Recorded data:
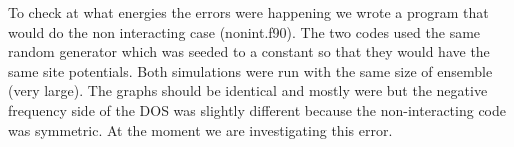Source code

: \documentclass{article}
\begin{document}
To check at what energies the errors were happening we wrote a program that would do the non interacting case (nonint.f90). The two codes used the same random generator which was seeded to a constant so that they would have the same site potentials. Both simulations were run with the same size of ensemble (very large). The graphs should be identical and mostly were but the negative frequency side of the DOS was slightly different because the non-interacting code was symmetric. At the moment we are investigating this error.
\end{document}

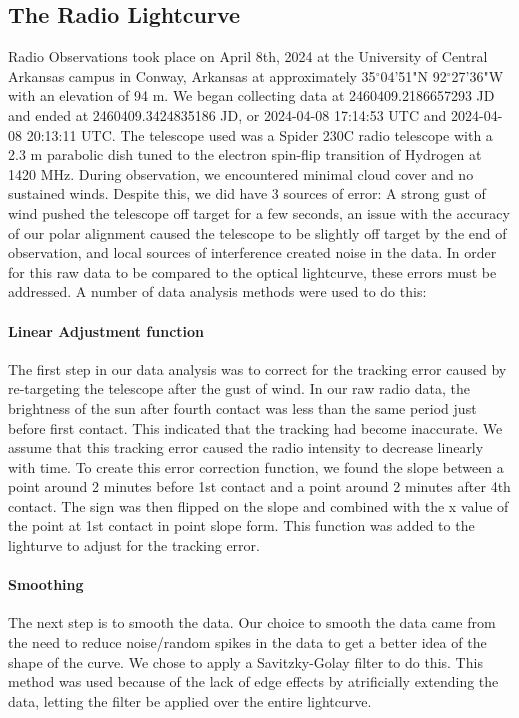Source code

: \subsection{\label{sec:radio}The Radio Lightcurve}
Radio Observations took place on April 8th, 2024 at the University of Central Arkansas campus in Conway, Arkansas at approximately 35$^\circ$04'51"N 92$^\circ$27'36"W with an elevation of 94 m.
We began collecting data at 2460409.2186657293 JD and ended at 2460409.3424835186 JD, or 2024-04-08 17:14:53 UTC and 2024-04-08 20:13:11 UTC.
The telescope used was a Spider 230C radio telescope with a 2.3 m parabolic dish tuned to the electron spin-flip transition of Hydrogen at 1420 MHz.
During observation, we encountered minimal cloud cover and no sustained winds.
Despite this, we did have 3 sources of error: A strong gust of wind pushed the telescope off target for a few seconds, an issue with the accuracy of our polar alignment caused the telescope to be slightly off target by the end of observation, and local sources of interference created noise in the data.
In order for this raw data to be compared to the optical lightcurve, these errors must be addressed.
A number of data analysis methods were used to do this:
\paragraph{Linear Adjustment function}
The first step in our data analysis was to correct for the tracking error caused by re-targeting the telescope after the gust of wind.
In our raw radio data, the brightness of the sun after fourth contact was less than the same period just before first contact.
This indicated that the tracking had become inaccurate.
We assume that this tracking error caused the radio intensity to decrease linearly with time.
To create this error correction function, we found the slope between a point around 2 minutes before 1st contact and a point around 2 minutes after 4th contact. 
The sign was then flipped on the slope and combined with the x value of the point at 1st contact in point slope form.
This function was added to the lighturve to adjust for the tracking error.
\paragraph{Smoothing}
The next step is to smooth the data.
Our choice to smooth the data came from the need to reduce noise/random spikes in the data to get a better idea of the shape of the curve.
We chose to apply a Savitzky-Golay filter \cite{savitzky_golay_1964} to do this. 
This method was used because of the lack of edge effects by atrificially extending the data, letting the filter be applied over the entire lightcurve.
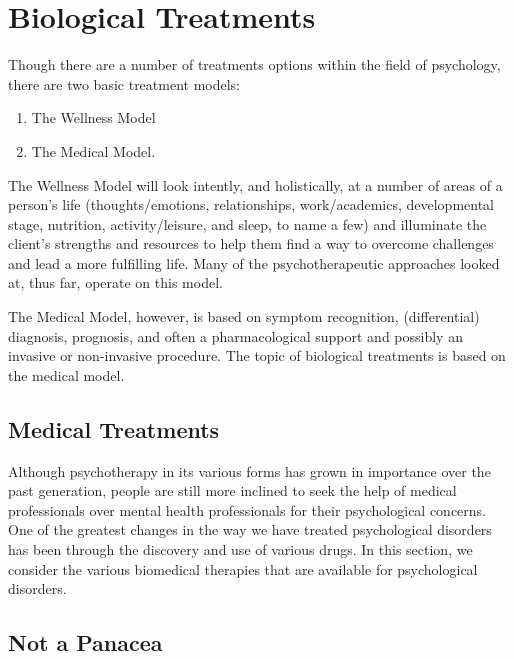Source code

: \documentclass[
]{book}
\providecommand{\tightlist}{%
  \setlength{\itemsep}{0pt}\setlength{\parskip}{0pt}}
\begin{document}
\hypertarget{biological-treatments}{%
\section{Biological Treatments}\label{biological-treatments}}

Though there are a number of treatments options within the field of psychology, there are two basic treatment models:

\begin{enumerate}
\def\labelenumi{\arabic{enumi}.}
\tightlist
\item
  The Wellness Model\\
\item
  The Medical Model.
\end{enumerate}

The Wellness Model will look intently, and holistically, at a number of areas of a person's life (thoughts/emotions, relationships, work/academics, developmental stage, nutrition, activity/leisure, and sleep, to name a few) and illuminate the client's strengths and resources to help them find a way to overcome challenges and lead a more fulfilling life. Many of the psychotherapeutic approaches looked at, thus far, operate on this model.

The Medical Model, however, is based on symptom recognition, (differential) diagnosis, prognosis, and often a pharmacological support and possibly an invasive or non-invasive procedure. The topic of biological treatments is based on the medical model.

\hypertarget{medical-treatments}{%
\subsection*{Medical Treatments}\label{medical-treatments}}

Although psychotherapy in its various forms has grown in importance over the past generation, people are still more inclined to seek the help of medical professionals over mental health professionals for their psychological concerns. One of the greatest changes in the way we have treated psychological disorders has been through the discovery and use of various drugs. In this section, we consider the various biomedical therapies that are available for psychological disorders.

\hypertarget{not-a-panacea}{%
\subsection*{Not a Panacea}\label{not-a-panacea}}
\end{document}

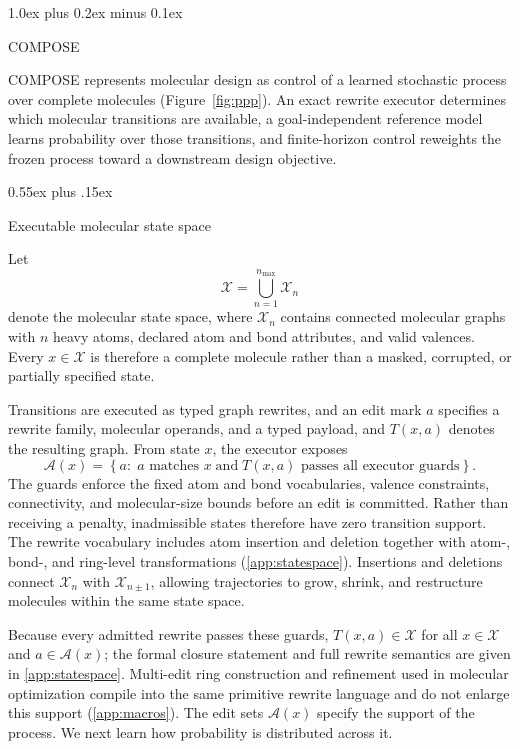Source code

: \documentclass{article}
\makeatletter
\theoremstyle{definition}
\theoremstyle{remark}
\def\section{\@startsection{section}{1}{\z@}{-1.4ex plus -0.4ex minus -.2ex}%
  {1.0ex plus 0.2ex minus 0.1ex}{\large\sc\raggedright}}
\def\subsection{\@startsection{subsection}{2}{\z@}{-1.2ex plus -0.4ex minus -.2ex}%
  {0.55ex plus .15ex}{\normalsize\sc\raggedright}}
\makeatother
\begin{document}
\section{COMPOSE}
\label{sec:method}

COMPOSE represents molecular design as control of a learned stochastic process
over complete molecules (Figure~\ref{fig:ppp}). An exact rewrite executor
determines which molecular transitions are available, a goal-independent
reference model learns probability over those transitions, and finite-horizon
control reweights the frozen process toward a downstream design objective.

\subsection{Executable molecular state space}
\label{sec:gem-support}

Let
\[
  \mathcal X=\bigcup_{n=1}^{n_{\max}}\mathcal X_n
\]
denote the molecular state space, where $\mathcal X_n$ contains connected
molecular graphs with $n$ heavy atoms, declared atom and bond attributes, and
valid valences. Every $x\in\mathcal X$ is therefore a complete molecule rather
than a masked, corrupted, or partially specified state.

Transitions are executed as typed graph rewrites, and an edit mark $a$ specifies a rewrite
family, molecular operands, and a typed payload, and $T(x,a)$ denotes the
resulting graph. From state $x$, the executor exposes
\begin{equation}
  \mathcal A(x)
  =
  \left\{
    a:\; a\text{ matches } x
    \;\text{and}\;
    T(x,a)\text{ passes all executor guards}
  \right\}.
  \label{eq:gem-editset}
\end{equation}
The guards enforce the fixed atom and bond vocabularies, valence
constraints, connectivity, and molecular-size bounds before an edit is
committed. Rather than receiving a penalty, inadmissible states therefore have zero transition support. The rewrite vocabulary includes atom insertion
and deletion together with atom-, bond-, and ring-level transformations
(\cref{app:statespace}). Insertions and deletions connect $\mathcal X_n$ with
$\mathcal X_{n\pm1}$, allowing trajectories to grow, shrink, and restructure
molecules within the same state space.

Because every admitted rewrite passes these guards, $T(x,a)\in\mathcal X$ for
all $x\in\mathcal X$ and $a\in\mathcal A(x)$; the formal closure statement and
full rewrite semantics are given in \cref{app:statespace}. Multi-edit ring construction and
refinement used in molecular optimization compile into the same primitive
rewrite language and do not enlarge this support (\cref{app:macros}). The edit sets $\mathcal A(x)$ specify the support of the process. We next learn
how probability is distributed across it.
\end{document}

[Problem to solve] Each entry above has to be set down again verbatim, except for its pictures.

[Solution below]
Source code

: \documentclass{article}
\begin{document}
To check at what energies the errors were happening we wrote a program that would do the non interacting case (nonint.f90). The two codes used the same random generator which was seeded to a constant so that they would have the same site potentials. Both simulations were run with the same size of ensemble (very large). The graphs should be identical and mostly were but the negative frequency side of the DOS was slightly different because the non-interacting code was symmetric. At the moment we are investigating this error.
\end{document}

Source code

: \subsection{\label{sec:radio}The Radio Lightcurve}
Radio Observations took place on April 8th, 2024 at the University of Central Arkansas campus in Conway, Arkansas at approximately 35$^\circ$04'51"N 92$^\circ$27'36"W with an elevation of 94 m.
We began collecting data at 2460409.2186657293 JD and ended at 2460409.3424835186 JD, or 2024-04-08 17:14:53 UTC and 2024-04-08 20:13:11 UTC.
The telescope used was a Spider 230C radio telescope with a 2.3 m parabolic dish tuned to the electron spin-flip transition of Hydrogen at 1420 MHz.
During observation, we encountered minimal cloud cover and no sustained winds.
Despite this, we did have 3 sources of error: A strong gust of wind pushed the telescope off target for a few seconds, an issue with the accuracy of our polar alignment caused the telescope to be slightly off target by the end of observation, and local sources of interference created noise in the data.
In order for this raw data to be compared to the optical lightcurve, these errors must be addressed.
A number of data analysis methods were used to do this:
\paragraph{Linear Adjustment function}
The first step in our data analysis was to correct for the tracking error caused by re-targeting the telescope after the gust of wind.
In our raw radio data, the brightness of the sun after fourth contact was less than the same period just before first contact.
This indicated that the tracking had become inaccurate.
We assume that this tracking error caused the radio intensity to decrease linearly with time.
To create this error correction function, we found the slope between a point around 2 minutes before 1st contact and a point around 2 minutes after 4th contact. 
The sign was then flipped on the slope and combined with the x value of the point at 1st contact in point slope form.
This function was added to the lighturve to adjust for the tracking error.
\paragraph{Smoothing}
The next step is to smooth the data.
Our choice to smooth the data came from the need to reduce noise/random spikes in the data to get a better idea of the shape of the curve.
We chose to apply a Savitzky-Golay filter \cite{savitzky_golay_1964} to do this. 
This method was used because of the lack of edge effects by atrificially extending the data, letting the filter be applied over the entire lightcurve.
Source code

: \documentclass[
]{book}
\providecommand{\tightlist}{%
  \setlength{\itemsep}{0pt}\setlength{\parskip}{0pt}}
\begin{document}
\hypertarget{biological-treatments}{%
\section{Biological Treatments}\label{biological-treatments}}

Though there are a number of treatments options within the field of psychology, there are two basic treatment models:

\begin{enumerate}
\def\labelenumi{\arabic{enumi}.}
\tightlist
\item
  The Wellness Model\\
\item
  The Medical Model.
\end{enumerate}

The Wellness Model will look intently, and holistically, at a number of areas of a person's life (thoughts/emotions, relationships, work/academics, developmental stage, nutrition, activity/leisure, and sleep, to name a few) and illuminate the client's strengths and resources to help them find a way to overcome challenges and lead a more fulfilling life. Many of the psychotherapeutic approaches looked at, thus far, operate on this model.

The Medical Model, however, is based on symptom recognition, (differential) diagnosis, prognosis, and often a pharmacological support and possibly an invasive or non-invasive procedure. The topic of biological treatments is based on the medical model.

\hypertarget{medical-treatments}{%
\subsection*{Medical Treatments}\label{medical-treatments}}

Although psychotherapy in its various forms has grown in importance over the past generation, people are still more inclined to seek the help of medical professionals over mental health professionals for their psychological concerns. One of the greatest changes in the way we have treated psychological disorders has been through the discovery and use of various drugs. In this section, we consider the various biomedical therapies that are available for psychological disorders.

\hypertarget{not-a-panacea}{%
\subsection*{Not a Panacea}\label{not-a-panacea}}
\end{document}

Source code

: \documentclass{article}
\makeatletter
\theoremstyle{definition}
\theoremstyle{remark}
\def\section{\@startsection{section}{1}{\z@}{-1.4ex plus -0.4ex minus -.2ex}%
  {1.0ex plus 0.2ex minus 0.1ex}{\large\sc\raggedright}}
\def\subsection{\@startsection{subsection}{2}{\z@}{-1.2ex plus -0.4ex minus -.2ex}%
  {0.55ex plus .15ex}{\normalsize\sc\raggedright}}
\makeatother
\begin{document}
\section{COMPOSE}
\label{sec:method}

COMPOSE represents molecular design as control of a learned stochastic process
over complete molecules (Figure~\ref{fig:ppp}). An exact rewrite executor
determines which molecular transitions are available, a goal-independent
reference model learns probability over those transitions, and finite-horizon
control reweights the frozen process toward a downstream design objective.

\subsection{Executable molecular state space}
\label{sec:gem-support}

Let
\[
  \mathcal X=\bigcup_{n=1}^{n_{\max}}\mathcal X_n
\]
denote the molecular state space, where $\mathcal X_n$ contains connected
molecular graphs with $n$ heavy atoms, declared atom and bond attributes, and
valid valences. Every $x\in\mathcal X$ is therefore a complete molecule rather
than a masked, corrupted, or partially specified state.

Transitions are executed as typed graph rewrites, and an edit mark $a$ specifies a rewrite
family, molecular operands, and a typed payload, and $T(x,a)$ denotes the
resulting graph. From state $x$, the executor exposes
\begin{equation}
  \mathcal A(x)
  =
  \left\{
    a:\; a\text{ matches } x
    \;\text{and}\;
    T(x,a)\text{ passes all executor guards}
  \right\}.
  \label{eq:gem-editset}
\end{equation}
The guards enforce the fixed atom and bond vocabularies, valence
constraints, connectivity, and molecular-size bounds before an edit is
committed. Rather than receiving a penalty, inadmissible states therefore have zero transition support. The rewrite vocabulary includes atom insertion
and deletion together with atom-, bond-, and ring-level transformations
(\cref{app:statespace}). Insertions and deletions connect $\mathcal X_n$ with
$\mathcal X_{n\pm1}$, allowing trajectories to grow, shrink, and restructure
molecules within the same state space.

Because every admitted rewrite passes these guards, $T(x,a)\in\mathcal X$ for
all $x\in\mathcal X$ and $a\in\mathcal A(x)$; the formal closure statement and
full rewrite semantics are given in \cref{app:statespace}. Multi-edit ring construction and
refinement used in molecular optimization compile into the same primitive
rewrite language and do not enlarge this support (\cref{app:macros}). The edit sets $\mathcal A(x)$ specify the support of the process. We next learn
how probability is distributed across it.
\end{document}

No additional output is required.